-- Input data follows --

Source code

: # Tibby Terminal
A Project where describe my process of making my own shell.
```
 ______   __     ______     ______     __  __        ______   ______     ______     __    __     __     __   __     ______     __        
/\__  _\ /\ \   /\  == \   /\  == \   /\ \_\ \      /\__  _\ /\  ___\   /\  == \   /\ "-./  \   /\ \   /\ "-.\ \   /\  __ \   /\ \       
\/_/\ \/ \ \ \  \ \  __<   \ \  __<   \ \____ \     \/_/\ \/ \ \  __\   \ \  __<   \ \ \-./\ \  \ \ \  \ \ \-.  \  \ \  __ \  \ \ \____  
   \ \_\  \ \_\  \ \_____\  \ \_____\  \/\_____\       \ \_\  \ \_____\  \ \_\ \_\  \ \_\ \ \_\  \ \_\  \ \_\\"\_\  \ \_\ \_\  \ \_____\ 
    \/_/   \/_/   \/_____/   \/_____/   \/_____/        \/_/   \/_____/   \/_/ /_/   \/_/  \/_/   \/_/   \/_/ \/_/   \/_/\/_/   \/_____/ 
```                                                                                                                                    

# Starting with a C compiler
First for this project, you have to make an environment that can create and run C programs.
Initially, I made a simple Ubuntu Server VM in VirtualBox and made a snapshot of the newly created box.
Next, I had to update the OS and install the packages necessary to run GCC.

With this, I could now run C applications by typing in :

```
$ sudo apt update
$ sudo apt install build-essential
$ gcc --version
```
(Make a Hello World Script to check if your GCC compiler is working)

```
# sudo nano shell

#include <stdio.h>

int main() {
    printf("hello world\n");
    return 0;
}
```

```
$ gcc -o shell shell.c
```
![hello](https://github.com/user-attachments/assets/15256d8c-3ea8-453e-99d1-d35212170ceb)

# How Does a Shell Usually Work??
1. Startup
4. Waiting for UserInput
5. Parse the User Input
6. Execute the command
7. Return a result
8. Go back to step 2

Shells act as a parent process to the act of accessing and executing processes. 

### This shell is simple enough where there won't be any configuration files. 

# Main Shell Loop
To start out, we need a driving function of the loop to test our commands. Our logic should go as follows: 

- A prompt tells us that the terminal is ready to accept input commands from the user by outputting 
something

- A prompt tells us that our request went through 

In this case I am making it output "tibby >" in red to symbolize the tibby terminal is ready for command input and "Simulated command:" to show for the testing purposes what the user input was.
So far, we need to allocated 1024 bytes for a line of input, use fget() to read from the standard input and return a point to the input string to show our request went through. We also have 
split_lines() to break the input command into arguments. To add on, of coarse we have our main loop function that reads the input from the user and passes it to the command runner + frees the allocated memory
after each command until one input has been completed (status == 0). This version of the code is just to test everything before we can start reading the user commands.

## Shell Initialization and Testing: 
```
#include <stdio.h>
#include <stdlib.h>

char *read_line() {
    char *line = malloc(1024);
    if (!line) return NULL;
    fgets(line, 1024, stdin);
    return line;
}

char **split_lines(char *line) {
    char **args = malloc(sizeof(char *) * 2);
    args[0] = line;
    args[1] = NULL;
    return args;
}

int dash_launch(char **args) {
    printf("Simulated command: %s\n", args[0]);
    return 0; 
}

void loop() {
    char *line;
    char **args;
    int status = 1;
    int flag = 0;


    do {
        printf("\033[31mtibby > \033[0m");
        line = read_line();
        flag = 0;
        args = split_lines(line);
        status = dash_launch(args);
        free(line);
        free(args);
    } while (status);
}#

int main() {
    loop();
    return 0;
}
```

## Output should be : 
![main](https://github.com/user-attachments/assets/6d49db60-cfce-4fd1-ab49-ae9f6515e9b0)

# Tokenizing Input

-- Input data concluded --
-- Input data follows --

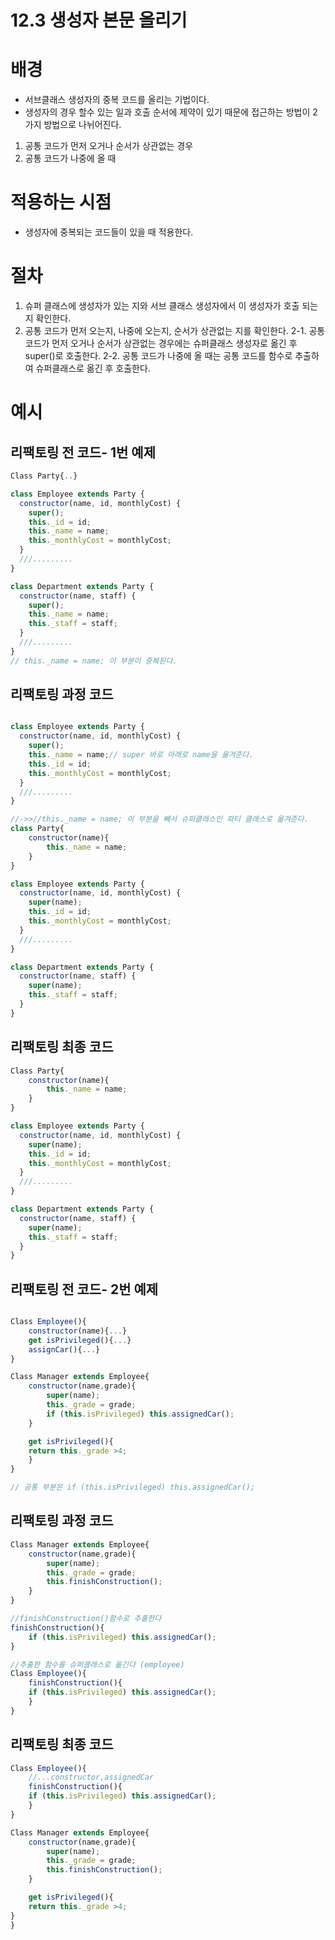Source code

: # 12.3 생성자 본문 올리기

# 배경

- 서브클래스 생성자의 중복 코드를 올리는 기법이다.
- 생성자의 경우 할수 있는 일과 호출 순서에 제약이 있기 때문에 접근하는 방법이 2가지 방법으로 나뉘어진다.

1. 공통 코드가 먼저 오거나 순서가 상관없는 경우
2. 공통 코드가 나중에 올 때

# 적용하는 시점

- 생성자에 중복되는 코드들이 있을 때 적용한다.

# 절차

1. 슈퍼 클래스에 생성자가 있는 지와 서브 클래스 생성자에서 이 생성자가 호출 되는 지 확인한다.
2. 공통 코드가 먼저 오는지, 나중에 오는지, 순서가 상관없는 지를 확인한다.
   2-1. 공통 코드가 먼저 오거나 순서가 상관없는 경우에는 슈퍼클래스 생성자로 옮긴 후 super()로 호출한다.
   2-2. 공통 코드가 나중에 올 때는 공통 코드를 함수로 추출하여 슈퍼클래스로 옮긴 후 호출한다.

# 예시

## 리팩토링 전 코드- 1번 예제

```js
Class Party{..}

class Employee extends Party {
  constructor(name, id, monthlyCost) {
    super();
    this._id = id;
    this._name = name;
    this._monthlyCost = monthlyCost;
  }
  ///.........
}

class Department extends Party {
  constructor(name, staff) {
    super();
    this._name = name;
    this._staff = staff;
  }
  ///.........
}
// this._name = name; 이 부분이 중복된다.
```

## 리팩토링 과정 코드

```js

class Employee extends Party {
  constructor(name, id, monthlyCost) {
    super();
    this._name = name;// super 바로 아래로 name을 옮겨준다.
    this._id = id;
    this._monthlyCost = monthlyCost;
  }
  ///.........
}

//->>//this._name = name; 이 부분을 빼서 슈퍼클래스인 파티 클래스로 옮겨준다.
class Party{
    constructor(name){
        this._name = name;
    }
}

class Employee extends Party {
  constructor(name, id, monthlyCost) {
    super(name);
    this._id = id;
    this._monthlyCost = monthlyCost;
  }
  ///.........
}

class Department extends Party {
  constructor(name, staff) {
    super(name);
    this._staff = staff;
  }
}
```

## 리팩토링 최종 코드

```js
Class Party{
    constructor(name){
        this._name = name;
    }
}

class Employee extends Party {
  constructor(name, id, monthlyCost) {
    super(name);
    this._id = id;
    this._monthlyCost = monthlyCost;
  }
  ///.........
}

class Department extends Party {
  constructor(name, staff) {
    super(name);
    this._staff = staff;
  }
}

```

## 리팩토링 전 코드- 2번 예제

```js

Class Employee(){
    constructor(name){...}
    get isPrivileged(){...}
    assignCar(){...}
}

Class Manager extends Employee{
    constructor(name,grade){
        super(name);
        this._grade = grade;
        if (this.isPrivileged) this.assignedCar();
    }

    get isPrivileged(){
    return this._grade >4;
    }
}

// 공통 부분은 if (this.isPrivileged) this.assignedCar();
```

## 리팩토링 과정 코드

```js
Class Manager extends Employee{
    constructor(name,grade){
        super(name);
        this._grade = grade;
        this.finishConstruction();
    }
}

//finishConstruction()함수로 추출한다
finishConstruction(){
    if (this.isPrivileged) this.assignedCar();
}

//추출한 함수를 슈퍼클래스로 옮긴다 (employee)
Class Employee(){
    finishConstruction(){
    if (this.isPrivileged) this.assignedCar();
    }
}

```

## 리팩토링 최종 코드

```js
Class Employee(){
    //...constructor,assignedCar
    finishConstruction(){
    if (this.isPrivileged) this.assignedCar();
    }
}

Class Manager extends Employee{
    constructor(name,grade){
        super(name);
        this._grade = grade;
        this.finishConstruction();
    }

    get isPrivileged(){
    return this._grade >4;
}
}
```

-- Input data concluded --
-- Input data follows --

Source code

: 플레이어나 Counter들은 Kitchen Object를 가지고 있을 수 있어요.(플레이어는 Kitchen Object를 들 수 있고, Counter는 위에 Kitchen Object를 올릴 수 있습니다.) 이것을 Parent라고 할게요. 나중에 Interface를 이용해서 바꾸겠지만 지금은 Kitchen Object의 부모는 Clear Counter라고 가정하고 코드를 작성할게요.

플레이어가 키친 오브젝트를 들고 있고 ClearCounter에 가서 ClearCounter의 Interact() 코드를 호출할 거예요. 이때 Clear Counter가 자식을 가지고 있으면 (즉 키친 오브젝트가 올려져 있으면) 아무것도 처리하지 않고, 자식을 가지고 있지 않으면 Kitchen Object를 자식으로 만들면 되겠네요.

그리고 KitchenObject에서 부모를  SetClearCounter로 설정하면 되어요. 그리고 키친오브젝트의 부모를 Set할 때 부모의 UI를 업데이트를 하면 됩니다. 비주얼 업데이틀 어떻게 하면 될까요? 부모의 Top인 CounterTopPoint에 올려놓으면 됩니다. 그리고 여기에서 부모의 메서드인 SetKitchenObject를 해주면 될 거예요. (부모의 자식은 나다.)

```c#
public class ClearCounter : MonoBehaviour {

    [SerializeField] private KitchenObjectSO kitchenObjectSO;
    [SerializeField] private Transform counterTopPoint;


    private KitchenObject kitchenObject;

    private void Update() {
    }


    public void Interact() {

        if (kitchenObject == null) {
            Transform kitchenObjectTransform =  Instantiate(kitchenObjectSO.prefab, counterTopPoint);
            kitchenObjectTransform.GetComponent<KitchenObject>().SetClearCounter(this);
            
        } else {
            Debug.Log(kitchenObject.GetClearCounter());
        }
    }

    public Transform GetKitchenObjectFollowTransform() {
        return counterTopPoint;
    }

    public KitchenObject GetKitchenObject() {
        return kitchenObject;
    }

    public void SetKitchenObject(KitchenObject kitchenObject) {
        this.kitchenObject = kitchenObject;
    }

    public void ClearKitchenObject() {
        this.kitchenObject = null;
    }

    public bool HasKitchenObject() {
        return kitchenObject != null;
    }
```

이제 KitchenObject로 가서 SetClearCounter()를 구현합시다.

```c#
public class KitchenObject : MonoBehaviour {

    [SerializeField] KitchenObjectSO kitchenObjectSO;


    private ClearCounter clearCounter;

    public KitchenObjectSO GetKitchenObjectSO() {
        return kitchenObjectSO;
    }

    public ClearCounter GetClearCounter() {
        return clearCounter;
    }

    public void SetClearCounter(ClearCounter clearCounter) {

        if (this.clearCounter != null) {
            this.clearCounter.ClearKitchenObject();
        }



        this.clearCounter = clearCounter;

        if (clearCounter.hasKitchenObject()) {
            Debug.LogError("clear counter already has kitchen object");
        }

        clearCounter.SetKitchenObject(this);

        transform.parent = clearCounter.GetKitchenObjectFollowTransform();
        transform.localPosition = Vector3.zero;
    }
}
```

-- Input data concluded --

-- Task goal --
Give back, word for word, only the lines above from the line holding "Initially, I made" to the line holding "Shells act as", both included.

-- Response to the task --
Initially, I made a simple Ubuntu Server VM in VirtualBox and made a snapshot of the newly created box.
Next, I had to update the OS and install the packages necessary to run GCC.

With this, I could now run C applications by typing in :

```
$ sudo apt update
$ sudo apt install build-essential
$ gcc --version
```
(Make a Hello World Script to check if your GCC compiler is working)

```
# sudo nano shell

#include <stdio.h>

int main() {
    printf("hello world\n");
    return 0;
}
```

```
$ gcc -o shell shell.c
```
![hello](https://github.com/user-attachments/assets/15256d8c-3ea8-453e-99d1-d35212170ceb)

# How Does a Shell Usually Work??
1. Startup
4. Waiting for UserInput
5. Parse the User Input
6. Execute the command
7. Return a result
8. Go back to step 2

Shells act as a parent process to the act of accessing and executing processes. 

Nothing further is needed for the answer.